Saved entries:

>>>

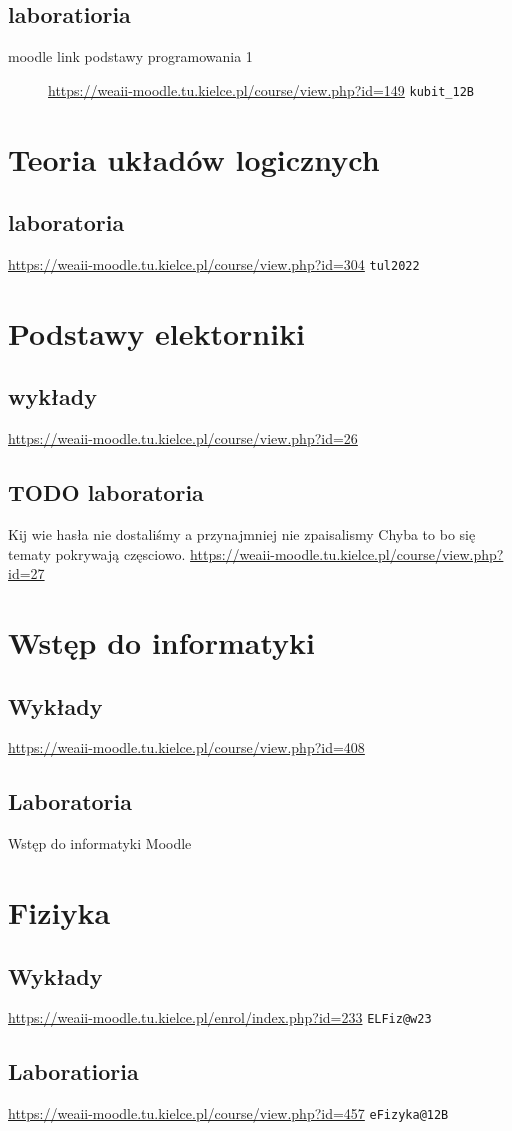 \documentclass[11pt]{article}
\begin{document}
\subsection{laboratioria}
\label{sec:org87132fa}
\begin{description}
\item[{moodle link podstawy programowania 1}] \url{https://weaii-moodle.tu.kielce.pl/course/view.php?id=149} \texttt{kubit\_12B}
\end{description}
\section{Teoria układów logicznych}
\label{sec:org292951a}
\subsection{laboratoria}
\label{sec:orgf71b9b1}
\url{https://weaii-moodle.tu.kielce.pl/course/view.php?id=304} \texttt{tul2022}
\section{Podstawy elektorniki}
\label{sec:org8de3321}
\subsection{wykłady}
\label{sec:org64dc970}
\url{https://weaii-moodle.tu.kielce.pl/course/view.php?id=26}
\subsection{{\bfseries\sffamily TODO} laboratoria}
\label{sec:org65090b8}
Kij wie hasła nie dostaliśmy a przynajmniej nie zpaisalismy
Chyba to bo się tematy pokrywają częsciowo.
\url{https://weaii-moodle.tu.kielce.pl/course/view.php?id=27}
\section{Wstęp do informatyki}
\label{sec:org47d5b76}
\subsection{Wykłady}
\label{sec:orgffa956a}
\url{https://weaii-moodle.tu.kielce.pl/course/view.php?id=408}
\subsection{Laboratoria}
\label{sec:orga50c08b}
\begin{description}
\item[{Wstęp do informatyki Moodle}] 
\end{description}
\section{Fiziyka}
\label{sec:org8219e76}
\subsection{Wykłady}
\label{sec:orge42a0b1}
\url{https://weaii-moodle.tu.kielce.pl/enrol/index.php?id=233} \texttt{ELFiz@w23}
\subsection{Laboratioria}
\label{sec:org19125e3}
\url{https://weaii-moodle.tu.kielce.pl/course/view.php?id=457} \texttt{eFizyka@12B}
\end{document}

<<<
>>>

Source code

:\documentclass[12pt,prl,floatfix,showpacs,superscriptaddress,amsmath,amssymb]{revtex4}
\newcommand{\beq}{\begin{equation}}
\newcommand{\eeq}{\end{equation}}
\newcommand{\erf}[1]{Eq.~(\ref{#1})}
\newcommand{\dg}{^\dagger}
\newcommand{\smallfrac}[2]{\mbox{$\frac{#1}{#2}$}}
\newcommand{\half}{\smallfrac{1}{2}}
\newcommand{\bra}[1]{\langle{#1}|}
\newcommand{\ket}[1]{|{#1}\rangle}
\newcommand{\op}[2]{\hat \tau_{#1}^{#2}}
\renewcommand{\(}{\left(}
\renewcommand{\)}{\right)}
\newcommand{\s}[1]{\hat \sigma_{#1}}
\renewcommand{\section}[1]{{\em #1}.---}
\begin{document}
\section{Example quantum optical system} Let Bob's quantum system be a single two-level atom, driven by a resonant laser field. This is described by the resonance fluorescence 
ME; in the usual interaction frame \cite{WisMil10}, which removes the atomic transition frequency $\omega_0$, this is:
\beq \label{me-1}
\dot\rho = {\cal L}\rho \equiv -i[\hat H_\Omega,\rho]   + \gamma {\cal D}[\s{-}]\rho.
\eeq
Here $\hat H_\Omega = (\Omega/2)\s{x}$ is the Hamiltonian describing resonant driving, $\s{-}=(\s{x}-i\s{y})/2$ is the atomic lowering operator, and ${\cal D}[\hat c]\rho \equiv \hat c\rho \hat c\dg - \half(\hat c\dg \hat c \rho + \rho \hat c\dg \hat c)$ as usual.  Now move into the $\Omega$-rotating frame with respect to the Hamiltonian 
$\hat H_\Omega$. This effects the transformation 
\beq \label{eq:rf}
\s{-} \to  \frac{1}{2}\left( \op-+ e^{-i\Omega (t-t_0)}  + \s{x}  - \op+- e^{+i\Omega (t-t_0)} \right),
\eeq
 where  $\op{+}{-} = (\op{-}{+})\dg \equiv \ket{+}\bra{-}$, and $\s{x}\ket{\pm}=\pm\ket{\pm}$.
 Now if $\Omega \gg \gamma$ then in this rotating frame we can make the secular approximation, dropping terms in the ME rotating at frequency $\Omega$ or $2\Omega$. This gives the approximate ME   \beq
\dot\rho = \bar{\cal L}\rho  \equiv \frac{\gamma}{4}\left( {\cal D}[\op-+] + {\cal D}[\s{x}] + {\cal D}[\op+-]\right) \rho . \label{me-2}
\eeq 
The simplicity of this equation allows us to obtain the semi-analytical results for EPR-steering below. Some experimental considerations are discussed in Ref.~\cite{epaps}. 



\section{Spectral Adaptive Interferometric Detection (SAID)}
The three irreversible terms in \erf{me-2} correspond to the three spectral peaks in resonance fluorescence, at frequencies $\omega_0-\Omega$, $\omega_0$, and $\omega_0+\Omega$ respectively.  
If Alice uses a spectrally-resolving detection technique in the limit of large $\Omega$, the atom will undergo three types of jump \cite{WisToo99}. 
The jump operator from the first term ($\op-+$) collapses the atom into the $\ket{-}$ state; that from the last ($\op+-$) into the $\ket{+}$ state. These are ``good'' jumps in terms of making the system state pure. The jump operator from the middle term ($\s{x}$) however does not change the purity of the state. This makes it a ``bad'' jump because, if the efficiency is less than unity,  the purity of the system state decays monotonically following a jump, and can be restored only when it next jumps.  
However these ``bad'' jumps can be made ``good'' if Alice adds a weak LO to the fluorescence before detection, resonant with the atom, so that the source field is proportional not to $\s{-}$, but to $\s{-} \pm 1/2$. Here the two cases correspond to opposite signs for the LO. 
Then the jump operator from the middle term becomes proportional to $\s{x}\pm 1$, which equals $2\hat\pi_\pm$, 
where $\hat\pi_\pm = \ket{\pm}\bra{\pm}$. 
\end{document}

<<<

What the exercise asks:
Give the number of lines in the entries above that contain the word "resonance", with no accompanying text.

Solved problem:
2